• **Task goal**: Verbatim transcription with images omitted: return the entries below in full.

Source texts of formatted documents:
-- Opening Marker --

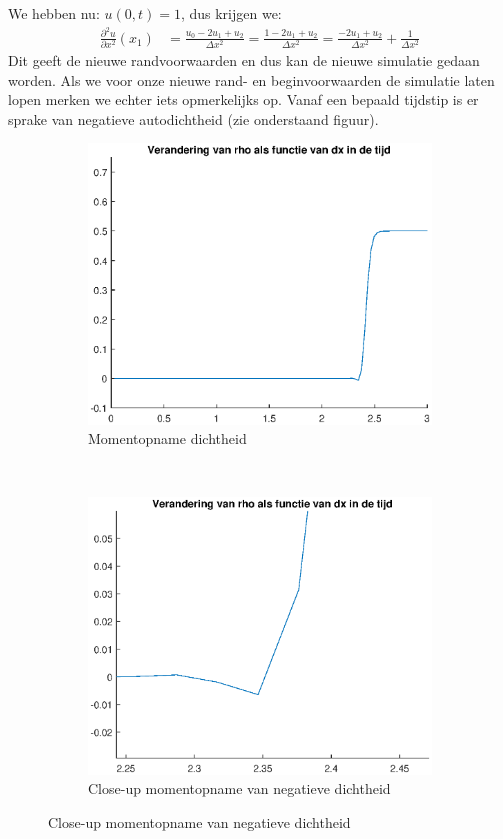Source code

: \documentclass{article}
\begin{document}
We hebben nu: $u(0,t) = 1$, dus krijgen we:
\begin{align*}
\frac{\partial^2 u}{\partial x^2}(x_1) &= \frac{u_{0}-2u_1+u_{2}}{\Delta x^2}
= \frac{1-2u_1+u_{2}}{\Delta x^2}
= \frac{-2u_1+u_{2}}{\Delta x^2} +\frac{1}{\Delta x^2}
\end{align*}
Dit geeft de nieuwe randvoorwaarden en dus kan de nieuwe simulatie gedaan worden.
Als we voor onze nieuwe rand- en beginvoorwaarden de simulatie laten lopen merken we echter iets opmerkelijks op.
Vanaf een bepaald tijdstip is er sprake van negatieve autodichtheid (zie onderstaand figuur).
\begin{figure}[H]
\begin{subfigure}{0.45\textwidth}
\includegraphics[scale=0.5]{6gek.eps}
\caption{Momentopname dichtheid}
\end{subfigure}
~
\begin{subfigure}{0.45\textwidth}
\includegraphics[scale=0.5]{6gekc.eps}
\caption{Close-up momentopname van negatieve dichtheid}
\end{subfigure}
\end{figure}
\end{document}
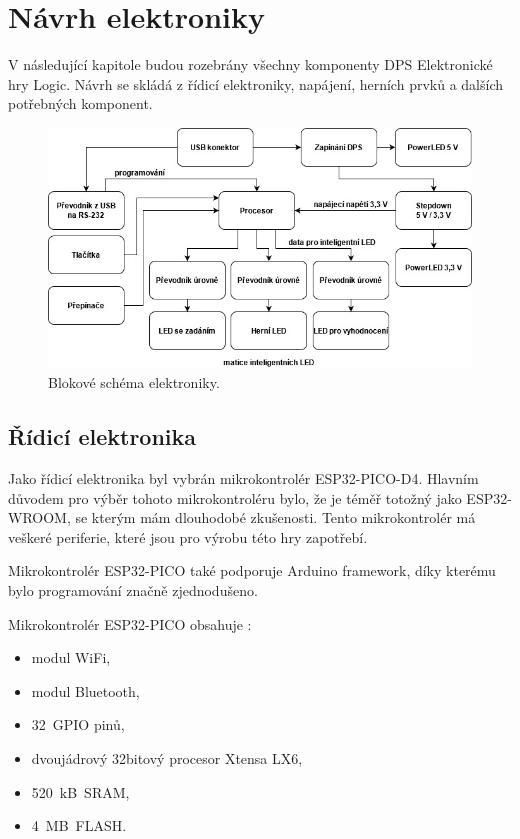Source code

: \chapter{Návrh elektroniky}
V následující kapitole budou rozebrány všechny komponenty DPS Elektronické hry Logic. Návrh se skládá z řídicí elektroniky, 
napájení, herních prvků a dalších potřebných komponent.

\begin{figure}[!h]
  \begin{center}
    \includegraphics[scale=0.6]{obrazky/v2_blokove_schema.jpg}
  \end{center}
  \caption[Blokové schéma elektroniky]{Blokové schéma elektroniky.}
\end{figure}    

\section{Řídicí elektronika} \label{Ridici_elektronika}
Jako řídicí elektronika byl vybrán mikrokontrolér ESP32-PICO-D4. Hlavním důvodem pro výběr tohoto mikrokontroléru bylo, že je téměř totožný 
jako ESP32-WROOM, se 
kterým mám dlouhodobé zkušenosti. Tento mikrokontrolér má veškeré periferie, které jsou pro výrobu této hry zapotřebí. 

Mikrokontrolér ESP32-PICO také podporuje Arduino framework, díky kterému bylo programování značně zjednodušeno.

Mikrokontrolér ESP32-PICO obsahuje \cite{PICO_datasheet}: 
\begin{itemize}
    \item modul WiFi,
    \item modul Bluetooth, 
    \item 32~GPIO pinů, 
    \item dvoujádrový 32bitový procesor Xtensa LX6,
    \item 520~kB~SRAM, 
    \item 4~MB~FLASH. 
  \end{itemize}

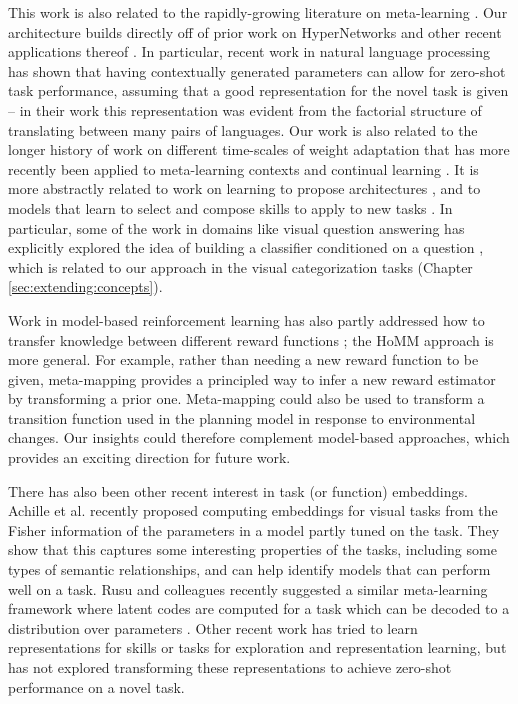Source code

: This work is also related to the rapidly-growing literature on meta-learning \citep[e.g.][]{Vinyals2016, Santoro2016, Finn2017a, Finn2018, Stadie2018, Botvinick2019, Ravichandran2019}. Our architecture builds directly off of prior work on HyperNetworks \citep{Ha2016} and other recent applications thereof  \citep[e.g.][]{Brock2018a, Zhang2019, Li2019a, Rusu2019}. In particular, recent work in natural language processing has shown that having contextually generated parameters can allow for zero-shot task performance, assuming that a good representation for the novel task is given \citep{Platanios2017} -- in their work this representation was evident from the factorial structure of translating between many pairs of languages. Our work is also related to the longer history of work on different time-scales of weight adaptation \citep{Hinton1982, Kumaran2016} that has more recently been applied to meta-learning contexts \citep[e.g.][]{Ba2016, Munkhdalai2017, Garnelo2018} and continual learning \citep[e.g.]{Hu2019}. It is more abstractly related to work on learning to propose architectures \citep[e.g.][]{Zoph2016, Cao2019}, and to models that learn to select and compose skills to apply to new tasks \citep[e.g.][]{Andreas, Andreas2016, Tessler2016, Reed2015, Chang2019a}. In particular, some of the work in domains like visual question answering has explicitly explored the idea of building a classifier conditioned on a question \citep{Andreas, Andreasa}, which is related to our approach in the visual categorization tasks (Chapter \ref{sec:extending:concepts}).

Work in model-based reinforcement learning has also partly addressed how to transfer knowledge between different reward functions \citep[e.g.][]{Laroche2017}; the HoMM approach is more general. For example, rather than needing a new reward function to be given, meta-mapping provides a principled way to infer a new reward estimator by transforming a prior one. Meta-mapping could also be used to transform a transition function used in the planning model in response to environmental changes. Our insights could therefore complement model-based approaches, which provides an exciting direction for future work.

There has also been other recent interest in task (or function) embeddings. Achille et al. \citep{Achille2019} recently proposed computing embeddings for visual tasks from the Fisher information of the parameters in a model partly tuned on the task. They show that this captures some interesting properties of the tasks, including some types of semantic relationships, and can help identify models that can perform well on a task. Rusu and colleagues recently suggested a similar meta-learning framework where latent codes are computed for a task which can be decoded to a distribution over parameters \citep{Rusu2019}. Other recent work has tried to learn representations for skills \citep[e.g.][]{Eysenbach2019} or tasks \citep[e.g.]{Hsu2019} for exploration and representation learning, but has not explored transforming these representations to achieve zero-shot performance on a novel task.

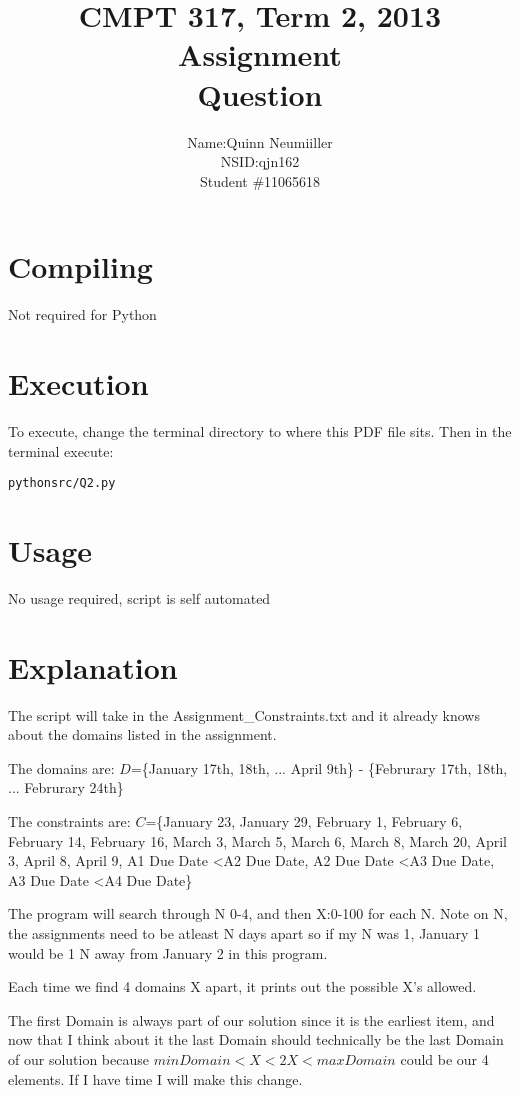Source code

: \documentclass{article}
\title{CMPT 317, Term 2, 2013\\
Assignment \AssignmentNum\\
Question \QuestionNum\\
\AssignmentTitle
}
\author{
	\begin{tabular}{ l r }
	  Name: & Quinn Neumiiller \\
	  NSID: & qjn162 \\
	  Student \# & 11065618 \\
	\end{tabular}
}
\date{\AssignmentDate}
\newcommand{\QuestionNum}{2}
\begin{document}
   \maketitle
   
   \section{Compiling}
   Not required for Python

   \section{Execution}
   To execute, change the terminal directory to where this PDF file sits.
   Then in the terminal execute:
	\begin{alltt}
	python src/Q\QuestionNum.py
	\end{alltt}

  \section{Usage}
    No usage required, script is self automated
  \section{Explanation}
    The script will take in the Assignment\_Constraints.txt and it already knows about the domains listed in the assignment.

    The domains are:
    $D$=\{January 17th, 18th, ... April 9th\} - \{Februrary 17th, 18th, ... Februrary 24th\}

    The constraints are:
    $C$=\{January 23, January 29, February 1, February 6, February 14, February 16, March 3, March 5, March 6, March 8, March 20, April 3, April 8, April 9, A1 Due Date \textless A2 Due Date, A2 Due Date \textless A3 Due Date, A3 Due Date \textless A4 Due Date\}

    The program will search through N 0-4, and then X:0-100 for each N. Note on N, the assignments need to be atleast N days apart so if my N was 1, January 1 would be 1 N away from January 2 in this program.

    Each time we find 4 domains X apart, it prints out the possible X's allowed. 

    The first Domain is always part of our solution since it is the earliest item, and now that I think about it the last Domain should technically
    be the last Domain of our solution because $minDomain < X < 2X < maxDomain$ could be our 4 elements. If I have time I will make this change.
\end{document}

-- Closing Marker --

• **Exercise result**:
Source code

: \documentclass{article}
\begin{document}
We hebben nu: $u(0,t) = 1$, dus krijgen we:
\begin{align*}
\frac{\partial^2 u}{\partial x^2}(x_1) &= \frac{u_{0}-2u_1+u_{2}}{\Delta x^2}
= \frac{1-2u_1+u_{2}}{\Delta x^2}
= \frac{-2u_1+u_{2}}{\Delta x^2} +\frac{1}{\Delta x^2}
\end{align*}
Dit geeft de nieuwe randvoorwaarden en dus kan de nieuwe simulatie gedaan worden.
Als we voor onze nieuwe rand- en beginvoorwaarden de simulatie laten lopen merken we echter iets opmerkelijks op.
Vanaf een bepaald tijdstip is er sprake van negatieve autodichtheid (zie onderstaand figuur).
\begin{figure}[H]
\begin{subfigure}{0.45\textwidth}
\includegraphics[scale=0.5]{6gek.eps}
\caption{Momentopname dichtheid}
\end{subfigure}
~
\begin{subfigure}{0.45\textwidth}
\includegraphics[scale=0.5]{6gekc.eps}
\caption{Close-up momentopname van negatieve dichtheid}
\end{subfigure}
\end{figure}
\end{document}
Source code

: \chapter{Návrh elektroniky}
V následující kapitole budou rozebrány všechny komponenty DPS Elektronické hry Logic. Návrh se skládá z řídicí elektroniky, 
napájení, herních prvků a dalších potřebných komponent.

\begin{figure}[!h]
  \begin{center}
    \includegraphics[scale=0.6]{obrazky/v2_blokove_schema.jpg}
  \end{center}
  \caption[Blokové schéma elektroniky]{Blokové schéma elektroniky.}
\end{figure}    

\section{Řídicí elektronika} \label{Ridici_elektronika}
Jako řídicí elektronika byl vybrán mikrokontrolér ESP32-PICO-D4. Hlavním důvodem pro výběr tohoto mikrokontroléru bylo, že je téměř totožný 
jako ESP32-WROOM, se 
kterým mám dlouhodobé zkušenosti. Tento mikrokontrolér má veškeré periferie, které jsou pro výrobu této hry zapotřebí. 

Mikrokontrolér ESP32-PICO také podporuje Arduino framework, díky kterému bylo programování značně zjednodušeno.

Mikrokontrolér ESP32-PICO obsahuje \cite{PICO_datasheet}: 
\begin{itemize}
    \item modul WiFi,
    \item modul Bluetooth, 
    \item 32~GPIO pinů, 
    \item dvoujádrový 32bitový procesor Xtensa LX6,
    \item 520~kB~SRAM, 
    \item 4~MB~FLASH. 
  \end{itemize}

Source code

: This work is also related to the rapidly-growing literature on meta-learning \citep[e.g.][]{Vinyals2016, Santoro2016, Finn2017a, Finn2018, Stadie2018, Botvinick2019, Ravichandran2019}. Our architecture builds directly off of prior work on HyperNetworks \citep{Ha2016} and other recent applications thereof  \citep[e.g.][]{Brock2018a, Zhang2019, Li2019a, Rusu2019}. In particular, recent work in natural language processing has shown that having contextually generated parameters can allow for zero-shot task performance, assuming that a good representation for the novel task is given \citep{Platanios2017} -- in their work this representation was evident from the factorial structure of translating between many pairs of languages. Our work is also related to the longer history of work on different time-scales of weight adaptation \citep{Hinton1982, Kumaran2016} that has more recently been applied to meta-learning contexts \citep[e.g.][]{Ba2016, Munkhdalai2017, Garnelo2018} and continual learning \citep[e.g.]{Hu2019}. It is more abstractly related to work on learning to propose architectures \citep[e.g.][]{Zoph2016, Cao2019}, and to models that learn to select and compose skills to apply to new tasks \citep[e.g.][]{Andreas, Andreas2016, Tessler2016, Reed2015, Chang2019a}. In particular, some of the work in domains like visual question answering has explicitly explored the idea of building a classifier conditioned on a question \citep{Andreas, Andreasa}, which is related to our approach in the visual categorization tasks (Chapter \ref{sec:extending:concepts}).

Work in model-based reinforcement learning has also partly addressed how to transfer knowledge between different reward functions \citep[e.g.][]{Laroche2017}; the HoMM approach is more general. For example, rather than needing a new reward function to be given, meta-mapping provides a principled way to infer a new reward estimator by transforming a prior one. Meta-mapping could also be used to transform a transition function used in the planning model in response to environmental changes. Our insights could therefore complement model-based approaches, which provides an exciting direction for future work.

There has also been other recent interest in task (or function) embeddings. Achille et al. \citep{Achille2019} recently proposed computing embeddings for visual tasks from the Fisher information of the parameters in a model partly tuned on the task. They show that this captures some interesting properties of the tasks, including some types of semantic relationships, and can help identify models that can perform well on a task. Rusu and colleagues recently suggested a similar meta-learning framework where latent codes are computed for a task which can be decoded to a distribution over parameters \citep{Rusu2019}. Other recent work has tried to learn representations for skills \citep[e.g.][]{Eysenbach2019} or tasks \citep[e.g.]{Hsu2019} for exploration and representation learning, but has not explored transforming these representations to achieve zero-shot performance on a novel task.

Source code

: \documentclass{article}
\title{CMPT 317, Term 2, 2013\\
Assignment \AssignmentNum\\
Question \QuestionNum\\
\AssignmentTitle
}
\author{
	\begin{tabular}{ l r }
	  Name: & Quinn Neumiiller \\
	  NSID: & qjn162 \\
	  Student \# & 11065618 \\
	\end{tabular}
}
\date{\AssignmentDate}
\newcommand{\QuestionNum}{2}
\begin{document}
   \maketitle
   
   \section{Compiling}
   Not required for Python

   \section{Execution}
   To execute, change the terminal directory to where this PDF file sits.
   Then in the terminal execute:
	\begin{alltt}
	python src/Q\QuestionNum.py
	\end{alltt}

  \section{Usage}
    No usage required, script is self automated
  \section{Explanation}
    The script will take in the Assignment\_Constraints.txt and it already knows about the domains listed in the assignment.

    The domains are:
    $D$=\{January 17th, 18th, ... April 9th\} - \{Februrary 17th, 18th, ... Februrary 24th\}

    The constraints are:
    $C$=\{January 23, January 29, February 1, February 6, February 14, February 16, March 3, March 5, March 6, March 8, March 20, April 3, April 8, April 9, A1 Due Date \textless A2 Due Date, A2 Due Date \textless A3 Due Date, A3 Due Date \textless A4 Due Date\}

    The program will search through N 0-4, and then X:0-100 for each N. Note on N, the assignments need to be atleast N days apart so if my N was 1, January 1 would be 1 N away from January 2 in this program.

    Each time we find 4 domains X apart, it prints out the possible X's allowed. 

    The first Domain is always part of our solution since it is the earliest item, and now that I think about it the last Domain should technically
    be the last Domain of our solution because $minDomain < X < 2X < maxDomain$ could be our 4 elements. If I have time I will make this change.
\end{document}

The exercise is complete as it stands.